:: What you need to do ::
Once you find the line with "### SetResultCriteria" in the entries below, return exactly every line from it through the line with "GetSearchEntryCriteriaOk returns a".
*** Opening Records to use ***
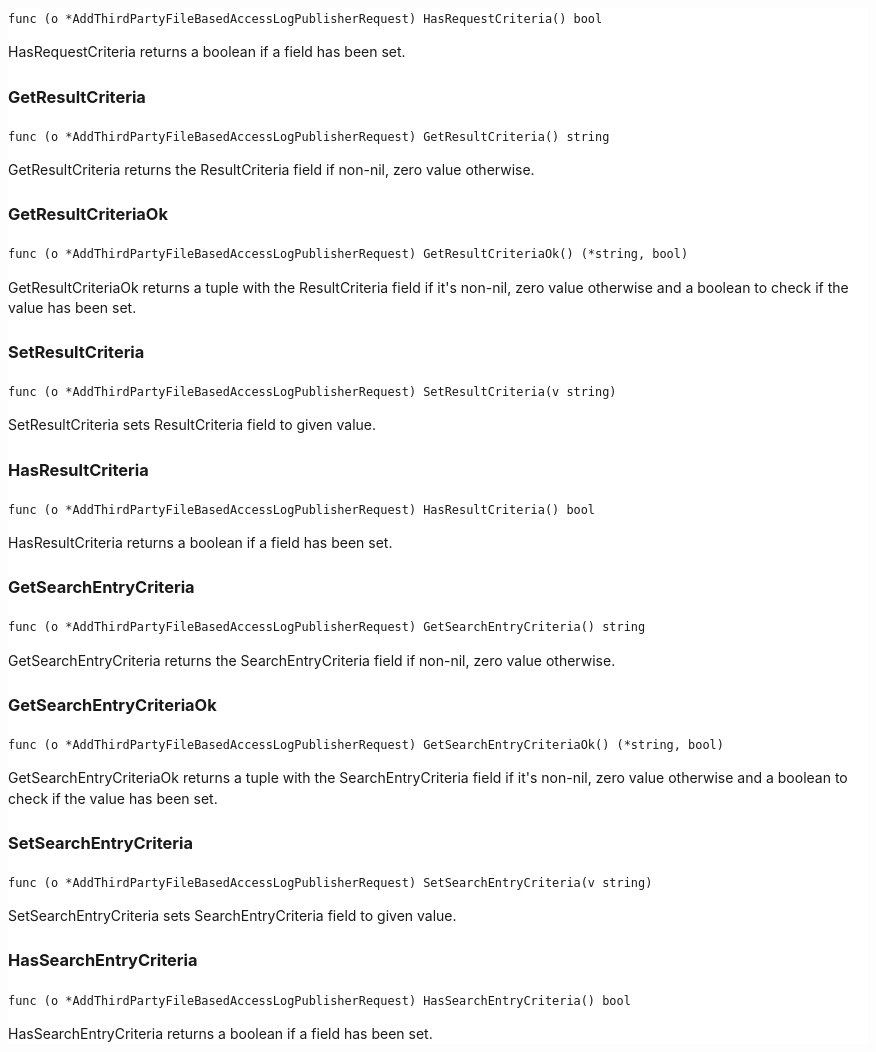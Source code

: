 `func (o *AddThirdPartyFileBasedAccessLogPublisherRequest) HasRequestCriteria() bool`

HasRequestCriteria returns a boolean if a field has been set.

### GetResultCriteria

`func (o *AddThirdPartyFileBasedAccessLogPublisherRequest) GetResultCriteria() string`

GetResultCriteria returns the ResultCriteria field if non-nil, zero value otherwise.

### GetResultCriteriaOk

`func (o *AddThirdPartyFileBasedAccessLogPublisherRequest) GetResultCriteriaOk() (*string, bool)`

GetResultCriteriaOk returns a tuple with the ResultCriteria field if it's non-nil, zero value otherwise
and a boolean to check if the value has been set.

### SetResultCriteria

`func (o *AddThirdPartyFileBasedAccessLogPublisherRequest) SetResultCriteria(v string)`

SetResultCriteria sets ResultCriteria field to given value.

### HasResultCriteria

`func (o *AddThirdPartyFileBasedAccessLogPublisherRequest) HasResultCriteria() bool`

HasResultCriteria returns a boolean if a field has been set.

### GetSearchEntryCriteria

`func (o *AddThirdPartyFileBasedAccessLogPublisherRequest) GetSearchEntryCriteria() string`

GetSearchEntryCriteria returns the SearchEntryCriteria field if non-nil, zero value otherwise.

### GetSearchEntryCriteriaOk

`func (o *AddThirdPartyFileBasedAccessLogPublisherRequest) GetSearchEntryCriteriaOk() (*string, bool)`

GetSearchEntryCriteriaOk returns a tuple with the SearchEntryCriteria field if it's non-nil, zero value otherwise
and a boolean to check if the value has been set.

### SetSearchEntryCriteria

`func (o *AddThirdPartyFileBasedAccessLogPublisherRequest) SetSearchEntryCriteria(v string)`

SetSearchEntryCriteria sets SearchEntryCriteria field to given value.

### HasSearchEntryCriteria

`func (o *AddThirdPartyFileBasedAccessLogPublisherRequest) HasSearchEntryCriteria() bool`

HasSearchEntryCriteria returns a boolean if a field has been set.
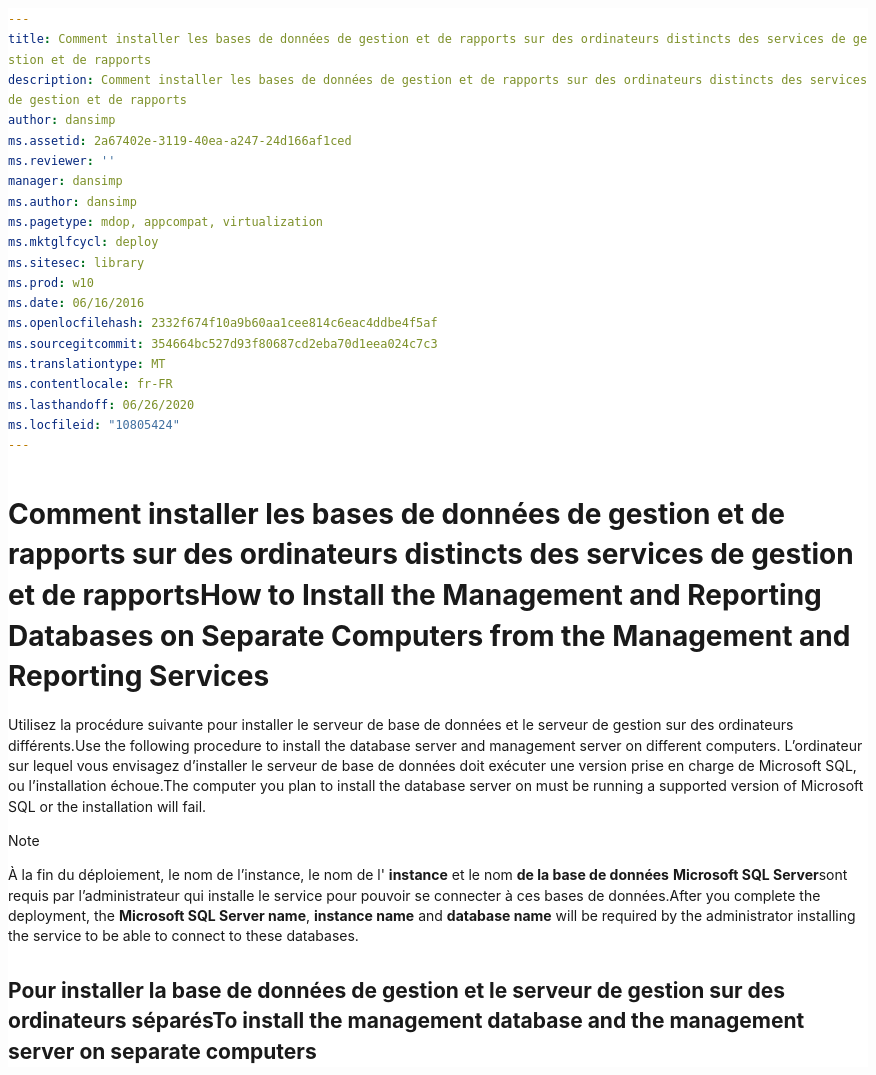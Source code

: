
 ```yaml
---
title: Comment installer les bases de données de gestion et de rapports sur des ordinateurs distincts des services de gestion et de rapports
description: Comment installer les bases de données de gestion et de rapports sur des ordinateurs distincts des services de gestion et de rapports
author: dansimp
ms.assetid: 2a67402e-3119-40ea-a247-24d166af1ced
ms.reviewer: ''
manager: dansimp
ms.author: dansimp
ms.pagetype: mdop, appcompat, virtualization
ms.mktglfcycl: deploy
ms.sitesec: library
ms.prod: w10
ms.date: 06/16/2016
ms.openlocfilehash: 2332f674f10a9b60aa1cee814c6eac4ddbe4f5af
ms.sourcegitcommit: 354664bc527d93f80687cd2eba70d1eea024c7c3
ms.translationtype: MT
ms.contentlocale: fr-FR
ms.lasthandoff: 06/26/2020
ms.locfileid: "10805424"
---
```

# <span data-ttu-id="334cf-103">Comment installer les bases de données de gestion et de rapports sur des ordinateurs distincts des services de gestion et de rapports</span><span class="sxs-lookup"><span data-stu-id="334cf-103">How to Install the Management and Reporting Databases on Separate Computers from the Management and Reporting Services</span></span>

<span data-ttu-id="334cf-104">Utilisez la procédure suivante pour installer le serveur de base de données et le serveur de gestion sur des ordinateurs différents.</span><span class="sxs-lookup"><span data-stu-id="334cf-104">Use the following procedure to install the database server and management server on different computers.</span></span> <span data-ttu-id="334cf-105">L’ordinateur sur lequel vous envisagez d’installer le serveur de base de données doit exécuter une version prise en charge de Microsoft SQL, ou l’installation échoue.</span><span class="sxs-lookup"><span data-stu-id="334cf-105">The computer you plan to install the database server on must be running a supported version of Microsoft SQL or the installation will fail.</span></span>

> [!NOTE]
> <span data-ttu-id="334cf-106">À la fin du déploiement, le nom de l’instance, le nom de l' **instance** et le nom **de la base de données** **Microsoft SQL Server**sont requis par l’administrateur qui installe le service pour pouvoir se connecter à ces bases de données.</span><span class="sxs-lookup"><span data-stu-id="334cf-106">After you complete the deployment, the **Microsoft SQL Server name**, **instance name** and **database name** will be required by the administrator installing the service to be able to connect to these databases.</span></span>

## <span data-ttu-id="334cf-107">Pour installer la base de données de gestion et le serveur de gestion sur des ordinateurs séparés</span><span class="sxs-lookup"><span data-stu-id="334cf-107">To install the management database and the management server on separate computers</span></span>
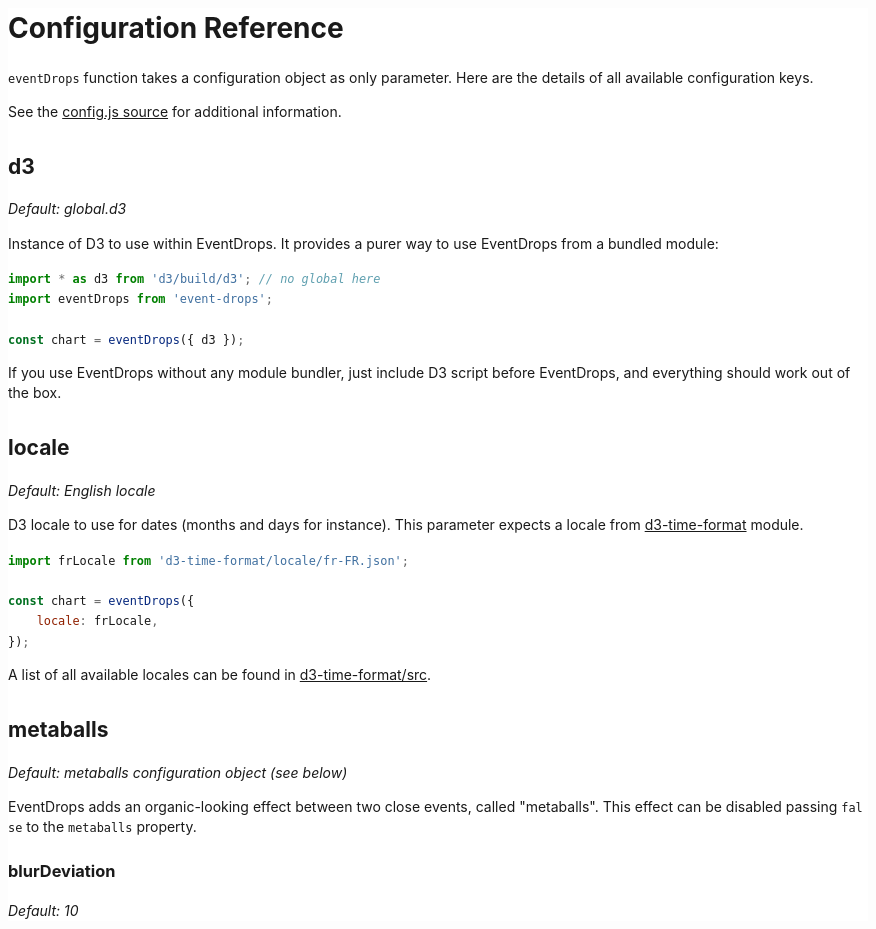 # Configuration Reference

`eventDrops` function takes a configuration object as only parameter. Here are the details of all available configuration keys.

See the [config.js source](https://github.com/marmelab/EventDrops/blob/master/src/config.js) for additional information.

## d3

_Default: global.d3_

Instance of D3 to use within EventDrops. It provides a purer way to use EventDrops from a bundled module:

```js
import * as d3 from 'd3/build/d3'; // no global here
import eventDrops from 'event-drops';

const chart = eventDrops({ d3 });
```

If you use EventDrops without any module bundler, just include D3 script before EventDrops, and everything should work out of the box.

## locale

_Default: English locale_

D3 locale to use for dates (months and days for instance). This parameter expects a locale from [d3-time-format](https://github.com/d3/d3-time-format) module.

```js
import frLocale from 'd3-time-format/locale/fr-FR.json';

const chart = eventDrops({
    locale: frLocale,
});
```

A list of all available locales can be found in [d3-time-format/src](https://github.com/d3/d3-time-format/tree/master/locale).

## metaballs

_Default: metaballs configuration object (see below)_

EventDrops adds an organic-looking effect between two close events, called "metaballs". This effect can be disabled passing `false` to the `metaballs` property.

### blurDeviation

_Default: 10_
*** Closing Records to use ***
:: Reply to the task ::
### SetResultCriteria

`func (o *AddThirdPartyFileBasedAccessLogPublisherRequest) SetResultCriteria(v string)`

SetResultCriteria sets ResultCriteria field to given value.

### HasResultCriteria

`func (o *AddThirdPartyFileBasedAccessLogPublisherRequest) HasResultCriteria() bool`

HasResultCriteria returns a boolean if a field has been set.

### GetSearchEntryCriteria

`func (o *AddThirdPartyFileBasedAccessLogPublisherRequest) GetSearchEntryCriteria() string`

GetSearchEntryCriteria returns the SearchEntryCriteria field if non-nil, zero value otherwise.

### GetSearchEntryCriteriaOk

`func (o *AddThirdPartyFileBasedAccessLogPublisherRequest) GetSearchEntryCriteriaOk() (*string, bool)`

GetSearchEntryCriteriaOk returns a tuple with the SearchEntryCriteria field if it's non-nil, zero value otherwise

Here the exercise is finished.